• [Supplied information]:
+++

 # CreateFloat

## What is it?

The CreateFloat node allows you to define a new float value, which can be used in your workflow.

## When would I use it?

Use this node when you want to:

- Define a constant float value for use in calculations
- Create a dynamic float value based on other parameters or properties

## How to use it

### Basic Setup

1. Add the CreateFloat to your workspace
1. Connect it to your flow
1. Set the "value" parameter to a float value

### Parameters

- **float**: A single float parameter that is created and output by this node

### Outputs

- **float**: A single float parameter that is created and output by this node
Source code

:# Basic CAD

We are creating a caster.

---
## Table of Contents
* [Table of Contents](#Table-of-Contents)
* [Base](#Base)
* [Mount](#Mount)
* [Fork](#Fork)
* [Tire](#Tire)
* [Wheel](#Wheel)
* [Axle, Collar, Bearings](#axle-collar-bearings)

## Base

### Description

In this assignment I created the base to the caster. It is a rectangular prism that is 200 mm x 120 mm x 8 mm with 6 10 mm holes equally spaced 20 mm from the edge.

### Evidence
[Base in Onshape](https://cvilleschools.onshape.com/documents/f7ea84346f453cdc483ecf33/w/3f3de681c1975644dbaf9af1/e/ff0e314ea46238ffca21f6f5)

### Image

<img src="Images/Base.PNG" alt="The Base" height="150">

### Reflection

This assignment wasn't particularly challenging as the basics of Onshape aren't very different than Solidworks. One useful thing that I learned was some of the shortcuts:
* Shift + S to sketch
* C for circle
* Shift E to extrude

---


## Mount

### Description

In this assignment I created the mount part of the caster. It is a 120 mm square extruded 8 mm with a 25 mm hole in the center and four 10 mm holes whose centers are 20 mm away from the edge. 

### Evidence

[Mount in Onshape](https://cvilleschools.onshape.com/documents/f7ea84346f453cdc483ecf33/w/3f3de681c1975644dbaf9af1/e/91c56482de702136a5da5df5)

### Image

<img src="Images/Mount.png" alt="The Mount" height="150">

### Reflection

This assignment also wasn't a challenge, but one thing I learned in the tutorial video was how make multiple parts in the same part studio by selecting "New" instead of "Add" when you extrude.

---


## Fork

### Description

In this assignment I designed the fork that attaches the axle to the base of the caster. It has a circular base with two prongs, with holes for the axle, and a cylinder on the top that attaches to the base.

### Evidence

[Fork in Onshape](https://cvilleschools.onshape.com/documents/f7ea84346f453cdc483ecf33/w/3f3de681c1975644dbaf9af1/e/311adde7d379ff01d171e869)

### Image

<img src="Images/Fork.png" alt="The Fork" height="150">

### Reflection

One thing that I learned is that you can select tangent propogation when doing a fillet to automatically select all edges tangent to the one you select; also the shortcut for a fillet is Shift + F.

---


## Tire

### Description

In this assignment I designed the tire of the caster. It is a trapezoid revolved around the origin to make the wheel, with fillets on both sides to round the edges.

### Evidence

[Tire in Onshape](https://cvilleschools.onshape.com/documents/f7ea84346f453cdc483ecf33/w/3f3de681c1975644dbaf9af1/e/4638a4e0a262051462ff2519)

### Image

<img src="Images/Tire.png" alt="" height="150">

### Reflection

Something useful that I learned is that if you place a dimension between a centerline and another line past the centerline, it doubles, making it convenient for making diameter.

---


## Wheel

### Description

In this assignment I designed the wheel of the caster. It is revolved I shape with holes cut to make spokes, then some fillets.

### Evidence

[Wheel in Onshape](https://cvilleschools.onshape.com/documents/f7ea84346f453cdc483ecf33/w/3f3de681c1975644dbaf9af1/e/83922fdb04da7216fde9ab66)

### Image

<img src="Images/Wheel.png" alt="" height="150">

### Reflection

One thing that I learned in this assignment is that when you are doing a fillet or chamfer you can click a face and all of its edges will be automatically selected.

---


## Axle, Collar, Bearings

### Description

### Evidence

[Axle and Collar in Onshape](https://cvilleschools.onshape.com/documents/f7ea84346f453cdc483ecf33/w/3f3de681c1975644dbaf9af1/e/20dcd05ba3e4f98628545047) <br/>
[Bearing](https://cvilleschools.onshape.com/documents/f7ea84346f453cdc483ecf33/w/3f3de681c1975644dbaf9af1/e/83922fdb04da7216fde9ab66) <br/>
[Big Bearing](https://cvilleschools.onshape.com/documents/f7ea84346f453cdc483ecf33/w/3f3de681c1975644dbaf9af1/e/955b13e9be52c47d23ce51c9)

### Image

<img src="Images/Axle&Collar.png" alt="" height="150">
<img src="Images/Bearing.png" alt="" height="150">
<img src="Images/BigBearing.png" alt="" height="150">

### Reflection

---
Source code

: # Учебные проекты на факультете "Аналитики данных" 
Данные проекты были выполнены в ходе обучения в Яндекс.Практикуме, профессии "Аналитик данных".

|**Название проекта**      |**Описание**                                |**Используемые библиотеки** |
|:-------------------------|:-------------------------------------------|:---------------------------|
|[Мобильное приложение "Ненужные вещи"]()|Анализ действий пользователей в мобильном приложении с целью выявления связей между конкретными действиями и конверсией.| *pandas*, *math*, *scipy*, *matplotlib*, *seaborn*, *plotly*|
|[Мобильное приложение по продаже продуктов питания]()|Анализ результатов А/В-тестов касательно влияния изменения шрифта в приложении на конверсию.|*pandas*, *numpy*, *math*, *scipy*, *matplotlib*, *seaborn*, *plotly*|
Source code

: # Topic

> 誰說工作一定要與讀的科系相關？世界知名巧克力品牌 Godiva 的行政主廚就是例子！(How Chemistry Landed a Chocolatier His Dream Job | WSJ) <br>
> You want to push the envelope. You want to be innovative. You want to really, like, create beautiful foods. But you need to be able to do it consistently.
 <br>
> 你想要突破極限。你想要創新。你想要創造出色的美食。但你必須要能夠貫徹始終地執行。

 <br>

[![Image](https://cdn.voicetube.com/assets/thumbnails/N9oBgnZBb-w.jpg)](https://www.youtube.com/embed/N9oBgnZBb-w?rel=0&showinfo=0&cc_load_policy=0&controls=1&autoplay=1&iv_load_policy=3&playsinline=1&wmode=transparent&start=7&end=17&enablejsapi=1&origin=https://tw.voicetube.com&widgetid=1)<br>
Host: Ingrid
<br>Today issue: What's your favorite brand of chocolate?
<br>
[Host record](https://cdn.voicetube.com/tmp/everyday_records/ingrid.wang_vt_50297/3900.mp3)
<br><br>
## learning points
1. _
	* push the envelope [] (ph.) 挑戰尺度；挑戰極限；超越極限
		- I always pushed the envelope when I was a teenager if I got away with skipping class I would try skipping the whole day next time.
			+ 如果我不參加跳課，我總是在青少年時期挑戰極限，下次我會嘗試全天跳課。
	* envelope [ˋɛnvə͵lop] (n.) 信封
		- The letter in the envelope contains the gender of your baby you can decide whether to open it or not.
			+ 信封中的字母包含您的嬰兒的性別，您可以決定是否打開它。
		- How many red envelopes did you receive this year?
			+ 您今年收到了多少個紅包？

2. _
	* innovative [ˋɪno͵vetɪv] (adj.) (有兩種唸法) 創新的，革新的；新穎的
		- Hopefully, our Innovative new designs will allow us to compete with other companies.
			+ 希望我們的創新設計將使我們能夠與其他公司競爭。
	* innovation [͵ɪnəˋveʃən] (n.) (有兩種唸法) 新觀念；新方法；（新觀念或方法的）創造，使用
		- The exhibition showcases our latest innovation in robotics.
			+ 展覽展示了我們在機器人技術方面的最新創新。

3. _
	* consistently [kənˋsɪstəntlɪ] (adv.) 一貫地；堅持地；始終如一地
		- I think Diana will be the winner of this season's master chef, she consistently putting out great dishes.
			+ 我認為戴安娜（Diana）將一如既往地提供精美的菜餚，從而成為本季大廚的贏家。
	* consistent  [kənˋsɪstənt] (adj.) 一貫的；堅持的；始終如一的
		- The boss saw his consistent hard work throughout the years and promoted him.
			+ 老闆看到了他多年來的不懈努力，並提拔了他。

+++

• [What you need to do]:
An acceptable answer repeats every entry exactly, with nothing omitted.

• [Written reply]:
 # CreateFloat

## What is it?

The CreateFloat node allows you to define a new float value, which can be used in your workflow.

## When would I use it?

Use this node when you want to:

- Define a constant float value for use in calculations
- Create a dynamic float value based on other parameters or properties

## How to use it

### Basic Setup

1. Add the CreateFloat to your workspace
1. Connect it to your flow
1. Set the "value" parameter to a float value

### Parameters

- **float**: A single float parameter that is created and output by this node

### Outputs

- **float**: A single float parameter that is created and output by this node
Source code

:# Basic CAD

We are creating a caster.

---
## Table of Contents
* [Table of Contents](#Table-of-Contents)
* [Base](#Base)
* [Mount](#Mount)
* [Fork](#Fork)
* [Tire](#Tire)
* [Wheel](#Wheel)
* [Axle, Collar, Bearings](#axle-collar-bearings)

## Base

### Description

In this assignment I created the base to the caster. It is a rectangular prism that is 200 mm x 120 mm x 8 mm with 6 10 mm holes equally spaced 20 mm from the edge.

### Evidence
[Base in Onshape](https://cvilleschools.onshape.com/documents/f7ea84346f453cdc483ecf33/w/3f3de681c1975644dbaf9af1/e/ff0e314ea46238ffca21f6f5)

### Image

<img src="Images/Base.PNG" alt="The Base" height="150">

### Reflection

This assignment wasn't particularly challenging as the basics of Onshape aren't very different than Solidworks. One useful thing that I learned was some of the shortcuts:
* Shift + S to sketch
* C for circle
* Shift E to extrude

---


## Mount

### Description

In this assignment I created the mount part of the caster. It is a 120 mm square extruded 8 mm with a 25 mm hole in the center and four 10 mm holes whose centers are 20 mm away from the edge. 

### Evidence

[Mount in Onshape](https://cvilleschools.onshape.com/documents/f7ea84346f453cdc483ecf33/w/3f3de681c1975644dbaf9af1/e/91c56482de702136a5da5df5)

### Image

<img src="Images/Mount.png" alt="The Mount" height="150">

### Reflection

This assignment also wasn't a challenge, but one thing I learned in the tutorial video was how make multiple parts in the same part studio by selecting "New" instead of "Add" when you extrude.

---


## Fork

### Description

In this assignment I designed the fork that attaches the axle to the base of the caster. It has a circular base with two prongs, with holes for the axle, and a cylinder on the top that attaches to the base.

### Evidence

[Fork in Onshape](https://cvilleschools.onshape.com/documents/f7ea84346f453cdc483ecf33/w/3f3de681c1975644dbaf9af1/e/311adde7d379ff01d171e869)

### Image

<img src="Images/Fork.png" alt="The Fork" height="150">

### Reflection

One thing that I learned is that you can select tangent propogation when doing a fillet to automatically select all edges tangent to the one you select; also the shortcut for a fillet is Shift + F.

---


## Tire

### Description

In this assignment I designed the tire of the caster. It is a trapezoid revolved around the origin to make the wheel, with fillets on both sides to round the edges.

### Evidence

[Tire in Onshape](https://cvilleschools.onshape.com/documents/f7ea84346f453cdc483ecf33/w/3f3de681c1975644dbaf9af1/e/4638a4e0a262051462ff2519)

### Image

<img src="Images/Tire.png" alt="" height="150">

### Reflection

Something useful that I learned is that if you place a dimension between a centerline and another line past the centerline, it doubles, making it convenient for making diameter.

---


## Wheel

### Description

In this assignment I designed the wheel of the caster. It is revolved I shape with holes cut to make spokes, then some fillets.

### Evidence

[Wheel in Onshape](https://cvilleschools.onshape.com/documents/f7ea84346f453cdc483ecf33/w/3f3de681c1975644dbaf9af1/e/83922fdb04da7216fde9ab66)

### Image

<img src="Images/Wheel.png" alt="" height="150">

### Reflection

One thing that I learned in this assignment is that when you are doing a fillet or chamfer you can click a face and all of its edges will be automatically selected.

---


## Axle, Collar, Bearings

### Description

### Evidence

[Axle and Collar in Onshape](https://cvilleschools.onshape.com/documents/f7ea84346f453cdc483ecf33/w/3f3de681c1975644dbaf9af1/e/20dcd05ba3e4f98628545047) <br/>
[Bearing](https://cvilleschools.onshape.com/documents/f7ea84346f453cdc483ecf33/w/3f3de681c1975644dbaf9af1/e/83922fdb04da7216fde9ab66) <br/>
[Big Bearing](https://cvilleschools.onshape.com/documents/f7ea84346f453cdc483ecf33/w/3f3de681c1975644dbaf9af1/e/955b13e9be52c47d23ce51c9)

### Image

<img src="Images/Axle&Collar.png" alt="" height="150">
<img src="Images/Bearing.png" alt="" height="150">
<img src="Images/BigBearing.png" alt="" height="150">

### Reflection

---
Source code

: # Учебные проекты на факультете "Аналитики данных" 
Данные проекты были выполнены в ходе обучения в Яндекс.Практикуме, профессии "Аналитик данных".

|**Название проекта**      |**Описание**                                |**Используемые библиотеки** |
|:-------------------------|:-------------------------------------------|:---------------------------|
|[Мобильное приложение "Ненужные вещи"]()|Анализ действий пользователей в мобильном приложении с целью выявления связей между конкретными действиями и конверсией.| *pandas*, *math*, *scipy*, *matplotlib*, *seaborn*, *plotly*|
|[Мобильное приложение по продаже продуктов питания]()|Анализ результатов А/В-тестов касательно влияния изменения шрифта в приложении на конверсию.|*pandas*, *numpy*, *math*, *scipy*, *matplotlib*, *seaborn*, *plotly*|
Source code

: # Topic

> 誰說工作一定要與讀的科系相關？世界知名巧克力品牌 Godiva 的行政主廚就是例子！(How Chemistry Landed a Chocolatier His Dream Job | WSJ) <br>
> You want to push the envelope. You want to be innovative. You want to really, like, create beautiful foods. But you need to be able to do it consistently.
 <br>
> 你想要突破極限。你想要創新。你想要創造出色的美食。但你必須要能夠貫徹始終地執行。

 <br>

[![Image](https://cdn.voicetube.com/assets/thumbnails/N9oBgnZBb-w.jpg)](https://www.youtube.com/embed/N9oBgnZBb-w?rel=0&showinfo=0&cc_load_policy=0&controls=1&autoplay=1&iv_load_policy=3&playsinline=1&wmode=transparent&start=7&end=17&enablejsapi=1&origin=https://tw.voicetube.com&widgetid=1)<br>
Host: Ingrid
<br>Today issue: What's your favorite brand of chocolate?
<br>
[Host record](https://cdn.voicetube.com/tmp/everyday_records/ingrid.wang_vt_50297/3900.mp3)
<br><br>
## learning points
1. _
	* push the envelope [] (ph.) 挑戰尺度；挑戰極限；超越極限
		- I always pushed the envelope when I was a teenager if I got away with skipping class I would try skipping the whole day next time.
			+ 如果我不參加跳課，我總是在青少年時期挑戰極限，下次我會嘗試全天跳課。
	* envelope [ˋɛnvə͵lop] (n.) 信封
		- The letter in the envelope contains the gender of your baby you can decide whether to open it or not.
			+ 信封中的字母包含您的嬰兒的性別，您可以決定是否打開它。
		- How many red envelopes did you receive this year?
			+ 您今年收到了多少個紅包？

2. _
	* innovative [ˋɪno͵vetɪv] (adj.) (有兩種唸法) 創新的，革新的；新穎的
		- Hopefully, our Innovative new designs will allow us to compete with other companies.
			+ 希望我們的創新設計將使我們能夠與其他公司競爭。
	* innovation [͵ɪnəˋveʃən] (n.) (有兩種唸法) 新觀念；新方法；（新觀念或方法的）創造，使用
		- The exhibition showcases our latest innovation in robotics.
			+ 展覽展示了我們在機器人技術方面的最新創新。

3. _
	* consistently [kənˋsɪstəntlɪ] (adv.) 一貫地；堅持地；始終如一地
		- I think Diana will be the winner of this season's master chef, she consistently putting out great dishes.
			+ 我認為戴安娜（Diana）將一如既往地提供精美的菜餚，從而成為本季大廚的贏家。
	* consistent  [kənˋsɪstənt] (adj.) 一貫的；堅持的；始終如一的
		- The boss saw his consistent hard work throughout the years and promoted him.
			+ 老闆看到了他多年來的不懈努力，並提拔了他。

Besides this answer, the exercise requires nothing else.